Saved entries
------------------------

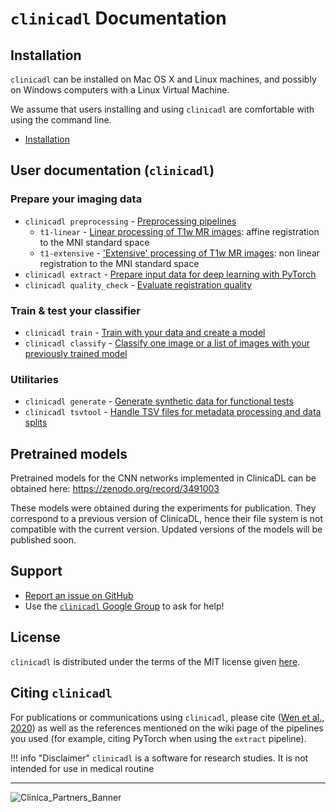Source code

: # `clinicadl` Documentation

## Installation

`clinicadl` can be installed on Mac OS X and Linux machines, and possibly on Windows computers with a Linux Virtual Machine.

We assume that users installing and using `clinicadl` are comfortable with using the command line.

- [Installation](./Installation)

## User documentation (`clinicadl`)

### Prepare your imaging data
- `clinicadl preprocessing` - [Preprocessing pipelines](Run/Introduction)
    - `t1-linear` - [Linear processing of T1w MR images](Run/T1_Linear): affine registration to the MNI standard space
    - `t1-extensive` - ['Extensive' processing of T1w MR images](Run/T1_Extensive): non linear registration to the MNI standard space
- `clinicadl extract` - [Prepare input data for deep learning with PyTorch](./Extract)
- `clinicadl quality_check` - [Evaluate registration quality](./QualityCheck.md)


### Train & test your classifier
- `clinicadl train` - [Train with your data and create a model](/Train/Introduction)
- `clinicadl classify` - [Classify one image or a list of images with your previously trained model](./Classify)

### Utilitaries <!--used for the preparation of imaging data and/or training your classifier-->

- `clinicadl generate` - [Generate synthetic data for functional tests](./Generate)
- `clinicadl tsvtool` - [Handle TSV files for metadata processing and data splits](./TSVTools)


## Pretrained models

Pretrained models for the CNN networks implemented in ClinicaDL can be obtained here:
<https://zenodo.org/record/3491003>  

These models were obtained during the experiments for publication.
They correspond to a previous version of ClinicaDL, hence their file system is not compatible with the current version.
Updated versions of the models will be published soon.

## Support
- [Report an issue on GitHub](https://github.com/aramis-lab/AD-DL/issues)
- Use the [`clinicadl` Google Group](https://groups.google.com/forum/#!forum/clinica-user) to ask for help!

## License
`clinicadl` is distributed under the terms of the MIT license given [here](https://github.com/aramis-lab/AD-DL/blob/dev/LICENSE.txt).

## Citing `clinicadl`
For publications or communications using `clinicadl`, please cite ([Wen et al., 2020](https://doi.org/10.1016/j.media.2020.101694)) 
as well as the references mentioned on the wiki page of the pipelines you used 
(for example, citing PyTorch when using the `extract` pipeline).

!!! info "Disclaimer"
    `clinicadl` is a software for research studies. It is not intended for use in medical routine

---

![Clinica_Partners_Banner](http://www.clinica.run/doc/img/Clinica_Partners_Banner.png)
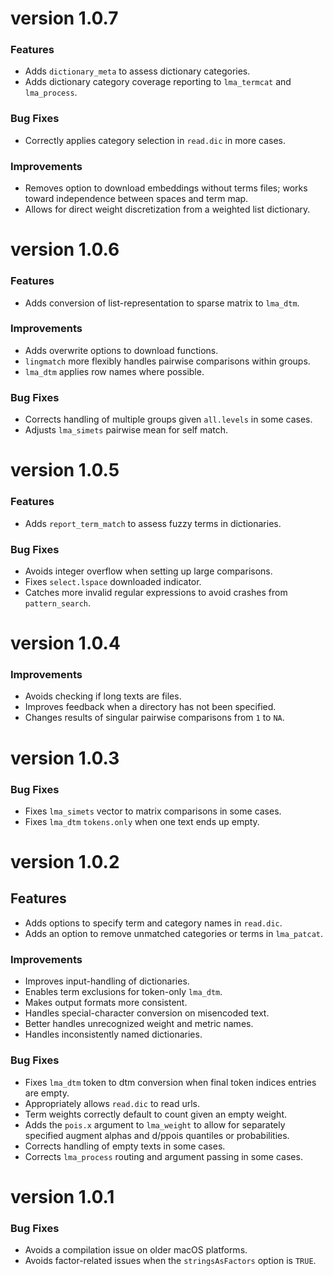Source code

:# version 1.0.7

### Features
* Adds `dictionary_meta` to assess dictionary categories.
* Adds dictionary category coverage reporting to `lma_termcat` and `lma_process`.

### Bug Fixes
* Correctly applies category selection in `read.dic` in more cases.

### Improvements
* Removes option to download embeddings without terms files; works toward
  independence between spaces and term map.
* Allows for direct weight discretization from a weighted list dictionary.

# version 1.0.6

### Features
* Adds conversion of list-representation to sparse matrix to `lma_dtm`.

### Improvements
* Adds overwrite options to download functions.
* `lingmatch` more flexibly handles pairwise comparisons within groups.
* `lma_dtm` applies row names where possible.

### Bug Fixes
* Corrects handling of multiple groups given `all.levels` in some cases.
* Adjusts `lma_simets` pairwise mean for self match.

# version 1.0.5

### Features
* Adds `report_term_match` to assess fuzzy terms in dictionaries.

### Bug Fixes
* Avoids integer overflow when setting up large comparisons.
* Fixes `select.lspace` downloaded indicator.
* Catches more invalid regular expressions to avoid crashes from `pattern_search`.

# version 1.0.4

### Improvements
* Avoids checking if long texts are files.
* Improves feedback when a directory has not been specified.
* Changes results of singular pairwise comparisons from `1` to `NA`.

# version 1.0.3

### Bug Fixes
* Fixes `lma_simets` vector to matrix comparisons in some cases.
* Fixes `lma_dtm` `tokens.only` when one text ends up empty.

# version 1.0.2

## Features
* Adds options to specify term and category names in `read.dic`.
* Adds an option to remove unmatched categories or terms in `lma_patcat`.

### Improvements
* Improves input-handling of dictionaries.
* Enables term exclusions for token-only `lma_dtm`.
* Makes output formats more consistent.
* Handles special-character conversion on misencoded text.
* Better handles unrecognized weight and metric names.
* Handles inconsistently named dictionaries.

### Bug Fixes
* Fixes `lma_dtm` token to dtm conversion when final token indices entries are empty.
* Appropriately allows `read.dic` to read urls.
* Term weights correctly default to count given an empty weight.
* Adds the `pois.x` argument to `lma_weight` to allow for separately specified augment alphas
  and d/ppois quantiles or probabilities.
* Corrects handling of empty texts in some cases.
* Corrects `lma_process` routing and argument passing in some cases.

# version 1.0.1

### Bug Fixes
* Avoids a compilation issue on older macOS platforms.
* Avoids factor-related issues when the `stringsAsFactors` option is `TRUE`.
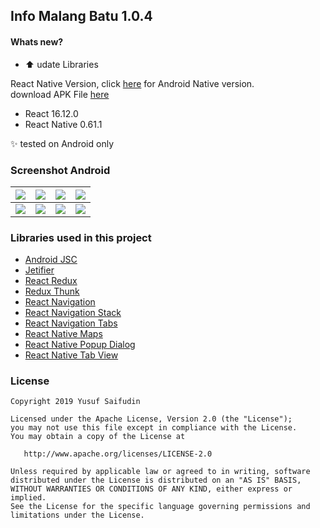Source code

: ## Info Malang Batu 1.0.4 ##

#### Whats new? #####
* :arrow_up: udate Libraries

React Native Version, click [here](https://github.com/yoesuv/Info-Malang-Batu) for Android Native version.<br/>
download APK File [here](https://drive.google.com/file/d/10CQUBQPWfuTXRVqwTxKiPd1f5a7X_3uy/view?usp=sharing)
* React 16.12.0
* React Native 0.61.1

:sparkles: tested on Android only

### Screenshot Android ###
| ![](https://github.com/yoesuv/Info-Malang-Batu-RN/blob/master/screenshot/Screenshot_20191003-095756.jpg) | ![](https://github.com/yoesuv/Info-Malang-Batu-RN/blob/master/screenshot/Screenshot_20191003-095808.jpg) | ![](https://github.com/yoesuv/Info-Malang-Batu-RN/blob/master/screenshot/Screenshot_20191003-095817.jpg) | ![](https://github.com/yoesuv/Info-Malang-Batu-RN/blob/master/screenshot/Screenshot_20191003-095824.jpg) |
| :---: | :---: | :---: | :---: |
| ![](https://github.com/yoesuv/Info-Malang-Batu-RN/blob/master/screenshot/Screenshot_20191003-095834.jpg) | ![](https://github.com/yoesuv/Info-Malang-Batu-RN/blob/master/screenshot/Screenshot_20191003-095840.jpg) | ![](https://github.com/yoesuv/Info-Malang-Batu-RN/blob/master/screenshot/Screenshot_20191003-095849.jpg) | ![](https://github.com/yoesuv/Info-Malang-Batu-RN/blob/master/screenshot/Screenshot_20191003-100022.jpg) |

### Libraries used in this project ###
* [Android JSC](https://github.com/facebook/android-jsc)
* [Jetifier](https://github.com/mikehardy/jetifier)
* [React Redux](https://react-redux.js.org/)
* [Redux Thunk](https://github.com/reduxjs/redux-thunk)
* [React Navigation](https://github.com/react-navigation/react-navigation)
* [React Navigation Stack](https://github.com/react-navigation/stack)
* [React Navigation Tabs](https://github.com/react-navigation/tabs)
* [React Native Maps](https://github.com/react-native-community/react-native-maps)
* [React Native Popup Dialog](https://github.com/jacklam718/react-native-popup-dialog)
* [React Native Tab View](https://github.com/react-native-community/react-native-tab-view)

### License ###

    Copyright 2019 Yusuf Saifudin

    Licensed under the Apache License, Version 2.0 (the "License");
    you may not use this file except in compliance with the License.
    You may obtain a copy of the License at

       http://www.apache.org/licenses/LICENSE-2.0

    Unless required by applicable law or agreed to in writing, software
    distributed under the License is distributed on an "AS IS" BASIS,
    WITHOUT WARRANTIES OR CONDITIONS OF ANY KIND, either express or implied.
    See the License for the specific language governing permissions and
    limitations under the License.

------------------------

Exact copy, no pictures: return the entries word for word.

## Response:
Source code

: # `clinicadl` Documentation

## Installation

`clinicadl` can be installed on Mac OS X and Linux machines, and possibly on Windows computers with a Linux Virtual Machine.

We assume that users installing and using `clinicadl` are comfortable with using the command line.

- [Installation](./Installation)

## User documentation (`clinicadl`)

### Prepare your imaging data
- `clinicadl preprocessing` - [Preprocessing pipelines](Run/Introduction)
    - `t1-linear` - [Linear processing of T1w MR images](Run/T1_Linear): affine registration to the MNI standard space
    - `t1-extensive` - ['Extensive' processing of T1w MR images](Run/T1_Extensive): non linear registration to the MNI standard space
- `clinicadl extract` - [Prepare input data for deep learning with PyTorch](./Extract)
- `clinicadl quality_check` - [Evaluate registration quality](./QualityCheck.md)


### Train & test your classifier
- `clinicadl train` - [Train with your data and create a model](/Train/Introduction)
- `clinicadl classify` - [Classify one image or a list of images with your previously trained model](./Classify)

### Utilitaries <!--used for the preparation of imaging data and/or training your classifier-->

- `clinicadl generate` - [Generate synthetic data for functional tests](./Generate)
- `clinicadl tsvtool` - [Handle TSV files for metadata processing and data splits](./TSVTools)


## Pretrained models

Pretrained models for the CNN networks implemented in ClinicaDL can be obtained here:
<https://zenodo.org/record/3491003>  

These models were obtained during the experiments for publication.
They correspond to a previous version of ClinicaDL, hence their file system is not compatible with the current version.
Updated versions of the models will be published soon.

## Support
- [Report an issue on GitHub](https://github.com/aramis-lab/AD-DL/issues)
- Use the [`clinicadl` Google Group](https://groups.google.com/forum/#!forum/clinica-user) to ask for help!

## License
`clinicadl` is distributed under the terms of the MIT license given [here](https://github.com/aramis-lab/AD-DL/blob/dev/LICENSE.txt).

## Citing `clinicadl`
For publications or communications using `clinicadl`, please cite ([Wen et al., 2020](https://doi.org/10.1016/j.media.2020.101694)) 
as well as the references mentioned on the wiki page of the pipelines you used 
(for example, citing PyTorch when using the `extract` pipeline).

!!! info "Disclaimer"
    `clinicadl` is a software for research studies. It is not intended for use in medical routine

---

![Clinica_Partners_Banner](http://www.clinica.run/doc/img/Clinica_Partners_Banner.png)
Source code

:# version 1.0.7

### Features
* Adds `dictionary_meta` to assess dictionary categories.
* Adds dictionary category coverage reporting to `lma_termcat` and `lma_process`.

### Bug Fixes
* Correctly applies category selection in `read.dic` in more cases.

### Improvements
* Removes option to download embeddings without terms files; works toward
  independence between spaces and term map.
* Allows for direct weight discretization from a weighted list dictionary.

# version 1.0.6

### Features
* Adds conversion of list-representation to sparse matrix to `lma_dtm`.

### Improvements
* Adds overwrite options to download functions.
* `lingmatch` more flexibly handles pairwise comparisons within groups.
* `lma_dtm` applies row names where possible.

### Bug Fixes
* Corrects handling of multiple groups given `all.levels` in some cases.
* Adjusts `lma_simets` pairwise mean for self match.

# version 1.0.5

### Features
* Adds `report_term_match` to assess fuzzy terms in dictionaries.

### Bug Fixes
* Avoids integer overflow when setting up large comparisons.
* Fixes `select.lspace` downloaded indicator.
* Catches more invalid regular expressions to avoid crashes from `pattern_search`.

# version 1.0.4

### Improvements
* Avoids checking if long texts are files.
* Improves feedback when a directory has not been specified.
* Changes results of singular pairwise comparisons from `1` to `NA`.

# version 1.0.3

### Bug Fixes
* Fixes `lma_simets` vector to matrix comparisons in some cases.
* Fixes `lma_dtm` `tokens.only` when one text ends up empty.

# version 1.0.2

## Features
* Adds options to specify term and category names in `read.dic`.
* Adds an option to remove unmatched categories or terms in `lma_patcat`.

### Improvements
* Improves input-handling of dictionaries.
* Enables term exclusions for token-only `lma_dtm`.
* Makes output formats more consistent.
* Handles special-character conversion on misencoded text.
* Better handles unrecognized weight and metric names.
* Handles inconsistently named dictionaries.

### Bug Fixes
* Fixes `lma_dtm` token to dtm conversion when final token indices entries are empty.
* Appropriately allows `read.dic` to read urls.
* Term weights correctly default to count given an empty weight.
* Adds the `pois.x` argument to `lma_weight` to allow for separately specified augment alphas
  and d/ppois quantiles or probabilities.
* Corrects handling of empty texts in some cases.
* Corrects `lma_process` routing and argument passing in some cases.

# version 1.0.1

### Bug Fixes
* Avoids a compilation issue on older macOS platforms.
* Avoids factor-related issues when the `stringsAsFactors` option is `TRUE`.
Source code

: ## Info Malang Batu 1.0.4 ##

#### Whats new? #####
* :arrow_up: udate Libraries

React Native Version, click [here](https://github.com/yoesuv/Info-Malang-Batu) for Android Native version.<br/>
download APK File [here](https://drive.google.com/file/d/10CQUBQPWfuTXRVqwTxKiPd1f5a7X_3uy/view?usp=sharing)
* React 16.12.0
* React Native 0.61.1

:sparkles: tested on Android only

### Screenshot Android ###
| ![](https://github.com/yoesuv/Info-Malang-Batu-RN/blob/master/screenshot/Screenshot_20191003-095756.jpg) | ![](https://github.com/yoesuv/Info-Malang-Batu-RN/blob/master/screenshot/Screenshot_20191003-095808.jpg) | ![](https://github.com/yoesuv/Info-Malang-Batu-RN/blob/master/screenshot/Screenshot_20191003-095817.jpg) | ![](https://github.com/yoesuv/Info-Malang-Batu-RN/blob/master/screenshot/Screenshot_20191003-095824.jpg) |
| :---: | :---: | :---: | :---: |
| ![](https://github.com/yoesuv/Info-Malang-Batu-RN/blob/master/screenshot/Screenshot_20191003-095834.jpg) | ![](https://github.com/yoesuv/Info-Malang-Batu-RN/blob/master/screenshot/Screenshot_20191003-095840.jpg) | ![](https://github.com/yoesuv/Info-Malang-Batu-RN/blob/master/screenshot/Screenshot_20191003-095849.jpg) | ![](https://github.com/yoesuv/Info-Malang-Batu-RN/blob/master/screenshot/Screenshot_20191003-100022.jpg) |

### Libraries used in this project ###
* [Android JSC](https://github.com/facebook/android-jsc)
* [Jetifier](https://github.com/mikehardy/jetifier)
* [React Redux](https://react-redux.js.org/)
* [Redux Thunk](https://github.com/reduxjs/redux-thunk)
* [React Navigation](https://github.com/react-navigation/react-navigation)
* [React Navigation Stack](https://github.com/react-navigation/stack)
* [React Navigation Tabs](https://github.com/react-navigation/tabs)
* [React Native Maps](https://github.com/react-native-community/react-native-maps)
* [React Native Popup Dialog](https://github.com/jacklam718/react-native-popup-dialog)
* [React Native Tab View](https://github.com/react-native-community/react-native-tab-view)

### License ###

    Copyright 2019 Yusuf Saifudin

    Licensed under the Apache License, Version 2.0 (the "License");
    you may not use this file except in compliance with the License.
    You may obtain a copy of the License at

       http://www.apache.org/licenses/LICENSE-2.0

    Unless required by applicable law or agreed to in writing, software
    distributed under the License is distributed on an "AS IS" BASIS,
    WITHOUT WARRANTIES OR CONDITIONS OF ANY KIND, either express or implied.
    See the License for the specific language governing permissions and
    limitations under the License.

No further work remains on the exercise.